Data excerpts
========================================

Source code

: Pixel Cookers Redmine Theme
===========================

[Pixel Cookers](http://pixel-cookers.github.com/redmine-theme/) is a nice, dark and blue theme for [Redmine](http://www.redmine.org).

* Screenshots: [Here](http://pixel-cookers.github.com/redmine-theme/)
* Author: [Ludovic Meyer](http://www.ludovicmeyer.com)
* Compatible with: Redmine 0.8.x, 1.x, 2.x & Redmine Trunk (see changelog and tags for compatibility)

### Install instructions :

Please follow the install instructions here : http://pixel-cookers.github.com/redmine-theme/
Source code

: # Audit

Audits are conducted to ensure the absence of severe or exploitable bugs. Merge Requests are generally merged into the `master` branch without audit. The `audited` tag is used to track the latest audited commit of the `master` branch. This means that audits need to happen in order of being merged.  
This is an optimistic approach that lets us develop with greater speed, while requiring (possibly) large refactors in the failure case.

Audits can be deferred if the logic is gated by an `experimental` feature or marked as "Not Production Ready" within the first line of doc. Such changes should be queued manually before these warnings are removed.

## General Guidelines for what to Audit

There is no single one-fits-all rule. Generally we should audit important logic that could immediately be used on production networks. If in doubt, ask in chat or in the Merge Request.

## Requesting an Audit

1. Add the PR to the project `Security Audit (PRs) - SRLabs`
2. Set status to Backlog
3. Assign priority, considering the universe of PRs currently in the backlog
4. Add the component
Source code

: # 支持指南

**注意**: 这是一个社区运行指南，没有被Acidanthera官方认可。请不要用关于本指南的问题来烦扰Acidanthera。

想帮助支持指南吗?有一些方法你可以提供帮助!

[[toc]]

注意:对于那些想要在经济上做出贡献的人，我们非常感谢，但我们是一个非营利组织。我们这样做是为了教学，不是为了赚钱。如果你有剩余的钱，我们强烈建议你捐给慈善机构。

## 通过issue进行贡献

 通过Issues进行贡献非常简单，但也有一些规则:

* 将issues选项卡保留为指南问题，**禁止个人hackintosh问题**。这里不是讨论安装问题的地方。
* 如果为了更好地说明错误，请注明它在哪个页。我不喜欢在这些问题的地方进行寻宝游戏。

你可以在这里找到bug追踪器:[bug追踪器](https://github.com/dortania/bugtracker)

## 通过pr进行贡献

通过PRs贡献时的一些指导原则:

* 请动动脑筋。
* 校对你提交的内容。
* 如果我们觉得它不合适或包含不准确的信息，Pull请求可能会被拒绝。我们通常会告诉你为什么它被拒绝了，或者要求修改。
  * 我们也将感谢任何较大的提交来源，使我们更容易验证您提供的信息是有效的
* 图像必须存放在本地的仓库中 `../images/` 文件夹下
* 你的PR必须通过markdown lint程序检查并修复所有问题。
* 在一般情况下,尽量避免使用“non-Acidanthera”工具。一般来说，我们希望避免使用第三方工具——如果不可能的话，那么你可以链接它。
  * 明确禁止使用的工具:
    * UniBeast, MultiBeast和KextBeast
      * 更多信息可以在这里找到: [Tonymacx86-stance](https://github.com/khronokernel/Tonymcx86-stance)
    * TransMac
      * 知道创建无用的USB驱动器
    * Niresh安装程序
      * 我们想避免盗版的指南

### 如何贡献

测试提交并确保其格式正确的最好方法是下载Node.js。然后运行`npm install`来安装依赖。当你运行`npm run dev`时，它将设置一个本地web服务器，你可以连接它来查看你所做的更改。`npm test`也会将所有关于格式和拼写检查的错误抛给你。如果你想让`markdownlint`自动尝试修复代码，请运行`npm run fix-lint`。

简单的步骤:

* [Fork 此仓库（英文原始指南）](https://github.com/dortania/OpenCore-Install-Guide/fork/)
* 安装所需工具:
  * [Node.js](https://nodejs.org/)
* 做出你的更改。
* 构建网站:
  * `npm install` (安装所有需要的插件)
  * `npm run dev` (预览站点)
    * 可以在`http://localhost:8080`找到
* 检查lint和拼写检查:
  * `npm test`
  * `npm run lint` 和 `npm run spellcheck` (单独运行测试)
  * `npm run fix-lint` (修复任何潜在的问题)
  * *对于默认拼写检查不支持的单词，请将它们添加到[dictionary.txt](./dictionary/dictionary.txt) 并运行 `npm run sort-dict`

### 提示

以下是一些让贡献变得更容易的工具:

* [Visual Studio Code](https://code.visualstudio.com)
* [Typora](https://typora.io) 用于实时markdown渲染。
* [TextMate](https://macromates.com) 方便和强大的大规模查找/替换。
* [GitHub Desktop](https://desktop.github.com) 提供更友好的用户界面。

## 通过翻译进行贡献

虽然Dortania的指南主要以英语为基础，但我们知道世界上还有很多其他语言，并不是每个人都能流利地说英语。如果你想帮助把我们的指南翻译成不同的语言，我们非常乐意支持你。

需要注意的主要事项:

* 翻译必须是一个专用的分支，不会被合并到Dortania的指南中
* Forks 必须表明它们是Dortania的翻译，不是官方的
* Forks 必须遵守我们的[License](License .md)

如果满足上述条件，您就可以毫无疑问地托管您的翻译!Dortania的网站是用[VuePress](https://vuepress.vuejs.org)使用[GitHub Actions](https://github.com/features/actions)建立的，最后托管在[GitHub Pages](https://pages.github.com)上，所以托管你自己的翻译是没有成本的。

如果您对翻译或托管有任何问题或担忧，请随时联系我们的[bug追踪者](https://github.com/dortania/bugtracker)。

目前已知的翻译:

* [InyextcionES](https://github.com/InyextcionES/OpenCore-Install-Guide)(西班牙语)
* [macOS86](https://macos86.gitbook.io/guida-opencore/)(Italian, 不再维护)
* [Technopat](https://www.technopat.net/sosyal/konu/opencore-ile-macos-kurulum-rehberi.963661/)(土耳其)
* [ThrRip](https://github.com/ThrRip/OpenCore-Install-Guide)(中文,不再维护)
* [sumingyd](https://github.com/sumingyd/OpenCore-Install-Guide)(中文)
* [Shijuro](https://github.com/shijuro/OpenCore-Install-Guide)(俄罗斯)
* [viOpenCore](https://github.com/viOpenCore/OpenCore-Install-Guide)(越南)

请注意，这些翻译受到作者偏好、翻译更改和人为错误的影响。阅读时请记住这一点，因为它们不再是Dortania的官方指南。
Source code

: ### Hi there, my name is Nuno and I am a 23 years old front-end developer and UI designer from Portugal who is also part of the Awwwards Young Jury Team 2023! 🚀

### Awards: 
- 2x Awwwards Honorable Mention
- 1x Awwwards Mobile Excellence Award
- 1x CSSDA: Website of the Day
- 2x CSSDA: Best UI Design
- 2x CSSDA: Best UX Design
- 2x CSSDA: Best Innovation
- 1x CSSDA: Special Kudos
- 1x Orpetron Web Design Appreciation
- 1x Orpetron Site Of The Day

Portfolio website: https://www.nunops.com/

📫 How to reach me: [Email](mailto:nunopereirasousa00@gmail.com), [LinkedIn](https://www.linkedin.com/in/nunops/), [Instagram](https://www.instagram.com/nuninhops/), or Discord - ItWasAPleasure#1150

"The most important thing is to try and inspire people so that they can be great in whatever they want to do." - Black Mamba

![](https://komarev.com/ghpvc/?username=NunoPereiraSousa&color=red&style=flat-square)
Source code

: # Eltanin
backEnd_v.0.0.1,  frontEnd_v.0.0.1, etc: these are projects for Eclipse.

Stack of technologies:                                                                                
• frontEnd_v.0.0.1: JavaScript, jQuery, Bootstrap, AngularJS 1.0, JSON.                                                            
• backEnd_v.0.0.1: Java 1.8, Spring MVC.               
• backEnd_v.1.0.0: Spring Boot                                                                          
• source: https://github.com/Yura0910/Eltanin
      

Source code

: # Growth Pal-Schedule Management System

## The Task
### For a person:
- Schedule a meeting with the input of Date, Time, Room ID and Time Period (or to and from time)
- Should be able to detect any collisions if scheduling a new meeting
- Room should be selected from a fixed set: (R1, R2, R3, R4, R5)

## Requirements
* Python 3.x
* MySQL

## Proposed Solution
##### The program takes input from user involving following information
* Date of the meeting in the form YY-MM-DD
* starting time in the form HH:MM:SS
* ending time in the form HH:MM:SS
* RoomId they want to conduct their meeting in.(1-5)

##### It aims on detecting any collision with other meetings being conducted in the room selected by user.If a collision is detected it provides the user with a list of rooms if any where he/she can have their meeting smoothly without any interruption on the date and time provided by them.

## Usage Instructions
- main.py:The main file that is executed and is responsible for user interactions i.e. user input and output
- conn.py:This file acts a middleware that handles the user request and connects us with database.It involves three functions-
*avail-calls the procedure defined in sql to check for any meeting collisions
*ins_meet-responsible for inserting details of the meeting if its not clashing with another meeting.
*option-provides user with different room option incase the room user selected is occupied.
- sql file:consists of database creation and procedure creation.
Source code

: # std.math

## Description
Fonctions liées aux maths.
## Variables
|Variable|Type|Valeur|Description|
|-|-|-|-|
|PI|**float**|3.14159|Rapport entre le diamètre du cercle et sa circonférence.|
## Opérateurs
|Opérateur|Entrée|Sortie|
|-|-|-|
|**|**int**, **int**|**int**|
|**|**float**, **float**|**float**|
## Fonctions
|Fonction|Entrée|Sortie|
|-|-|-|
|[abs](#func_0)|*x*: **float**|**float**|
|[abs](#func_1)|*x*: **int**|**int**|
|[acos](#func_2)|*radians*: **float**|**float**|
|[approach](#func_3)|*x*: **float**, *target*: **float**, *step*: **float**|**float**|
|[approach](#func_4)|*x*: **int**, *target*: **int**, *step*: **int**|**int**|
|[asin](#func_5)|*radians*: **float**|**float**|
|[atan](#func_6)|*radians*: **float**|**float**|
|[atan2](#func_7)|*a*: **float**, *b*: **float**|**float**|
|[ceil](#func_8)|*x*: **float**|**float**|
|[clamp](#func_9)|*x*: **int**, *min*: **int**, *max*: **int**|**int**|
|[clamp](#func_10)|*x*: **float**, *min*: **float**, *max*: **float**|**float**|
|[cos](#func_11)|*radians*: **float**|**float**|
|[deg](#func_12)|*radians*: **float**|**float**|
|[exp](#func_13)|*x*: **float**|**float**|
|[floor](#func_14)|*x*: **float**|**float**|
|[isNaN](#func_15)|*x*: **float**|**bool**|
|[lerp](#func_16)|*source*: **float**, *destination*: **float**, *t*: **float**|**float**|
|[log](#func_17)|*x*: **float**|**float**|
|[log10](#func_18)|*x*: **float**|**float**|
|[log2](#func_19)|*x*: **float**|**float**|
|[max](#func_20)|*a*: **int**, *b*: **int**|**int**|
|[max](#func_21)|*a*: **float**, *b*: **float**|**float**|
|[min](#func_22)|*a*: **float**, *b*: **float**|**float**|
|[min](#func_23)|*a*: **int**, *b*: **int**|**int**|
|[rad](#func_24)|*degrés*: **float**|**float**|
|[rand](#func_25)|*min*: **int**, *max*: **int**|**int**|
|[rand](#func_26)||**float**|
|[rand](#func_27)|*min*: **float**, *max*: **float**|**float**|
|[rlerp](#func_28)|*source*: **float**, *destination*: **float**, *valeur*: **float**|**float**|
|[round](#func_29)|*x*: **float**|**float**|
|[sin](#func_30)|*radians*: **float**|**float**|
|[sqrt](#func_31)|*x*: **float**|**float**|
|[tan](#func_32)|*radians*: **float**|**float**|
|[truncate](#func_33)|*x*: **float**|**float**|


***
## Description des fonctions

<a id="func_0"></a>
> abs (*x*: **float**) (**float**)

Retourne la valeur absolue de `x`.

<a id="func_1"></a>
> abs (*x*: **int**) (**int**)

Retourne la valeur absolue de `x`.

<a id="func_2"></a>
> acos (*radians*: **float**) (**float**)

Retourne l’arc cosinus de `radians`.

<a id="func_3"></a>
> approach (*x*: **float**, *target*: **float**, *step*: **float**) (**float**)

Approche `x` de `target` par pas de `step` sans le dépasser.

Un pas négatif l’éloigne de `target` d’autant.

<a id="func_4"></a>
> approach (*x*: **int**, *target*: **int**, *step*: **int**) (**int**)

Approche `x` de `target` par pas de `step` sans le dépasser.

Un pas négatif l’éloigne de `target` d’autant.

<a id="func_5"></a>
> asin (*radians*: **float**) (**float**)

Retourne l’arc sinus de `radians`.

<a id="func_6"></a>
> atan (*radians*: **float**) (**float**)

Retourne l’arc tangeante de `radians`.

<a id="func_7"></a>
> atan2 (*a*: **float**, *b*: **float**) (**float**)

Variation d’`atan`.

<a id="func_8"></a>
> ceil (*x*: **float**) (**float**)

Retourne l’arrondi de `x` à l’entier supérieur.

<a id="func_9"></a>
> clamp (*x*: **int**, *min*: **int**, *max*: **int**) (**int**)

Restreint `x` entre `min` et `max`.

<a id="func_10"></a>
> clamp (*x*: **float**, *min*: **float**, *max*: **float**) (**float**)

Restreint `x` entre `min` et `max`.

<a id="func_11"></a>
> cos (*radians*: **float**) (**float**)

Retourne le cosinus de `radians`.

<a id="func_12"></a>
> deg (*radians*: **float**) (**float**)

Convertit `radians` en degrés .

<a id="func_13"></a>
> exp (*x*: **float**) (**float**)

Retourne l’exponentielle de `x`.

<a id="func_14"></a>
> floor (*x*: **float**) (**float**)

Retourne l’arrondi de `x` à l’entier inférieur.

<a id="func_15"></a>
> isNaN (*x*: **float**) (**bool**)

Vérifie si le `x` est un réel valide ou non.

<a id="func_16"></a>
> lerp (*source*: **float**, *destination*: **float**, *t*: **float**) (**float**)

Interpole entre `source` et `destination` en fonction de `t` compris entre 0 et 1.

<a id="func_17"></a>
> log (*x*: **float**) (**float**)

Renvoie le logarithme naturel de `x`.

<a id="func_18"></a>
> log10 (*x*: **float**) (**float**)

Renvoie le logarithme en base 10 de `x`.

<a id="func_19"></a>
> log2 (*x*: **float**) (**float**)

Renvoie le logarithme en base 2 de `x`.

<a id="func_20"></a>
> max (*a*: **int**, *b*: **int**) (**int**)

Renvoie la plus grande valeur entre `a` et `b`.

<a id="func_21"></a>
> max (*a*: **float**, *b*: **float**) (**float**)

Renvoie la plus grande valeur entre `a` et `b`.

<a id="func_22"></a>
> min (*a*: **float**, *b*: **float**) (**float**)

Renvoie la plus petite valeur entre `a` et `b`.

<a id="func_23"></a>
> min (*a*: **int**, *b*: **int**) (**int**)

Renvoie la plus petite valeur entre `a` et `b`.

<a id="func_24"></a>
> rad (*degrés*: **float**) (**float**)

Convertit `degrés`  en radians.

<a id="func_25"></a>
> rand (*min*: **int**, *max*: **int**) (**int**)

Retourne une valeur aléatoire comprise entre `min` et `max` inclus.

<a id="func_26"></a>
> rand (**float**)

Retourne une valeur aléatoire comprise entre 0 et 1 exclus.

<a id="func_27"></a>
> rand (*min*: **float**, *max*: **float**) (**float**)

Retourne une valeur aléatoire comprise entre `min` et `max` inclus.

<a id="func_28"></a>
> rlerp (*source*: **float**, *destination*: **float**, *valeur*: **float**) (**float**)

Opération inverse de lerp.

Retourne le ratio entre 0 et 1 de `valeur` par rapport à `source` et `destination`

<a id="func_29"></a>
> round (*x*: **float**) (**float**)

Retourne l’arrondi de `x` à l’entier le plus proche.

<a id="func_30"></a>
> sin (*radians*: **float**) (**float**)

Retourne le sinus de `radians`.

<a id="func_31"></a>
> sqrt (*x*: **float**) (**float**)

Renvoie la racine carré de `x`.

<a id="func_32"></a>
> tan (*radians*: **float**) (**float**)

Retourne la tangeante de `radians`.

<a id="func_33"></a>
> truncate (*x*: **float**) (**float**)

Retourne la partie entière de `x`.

========================================

Task goal
Using the data above, state the number of lines that contain the word "without"; add nothing else.

Answer to the problem
2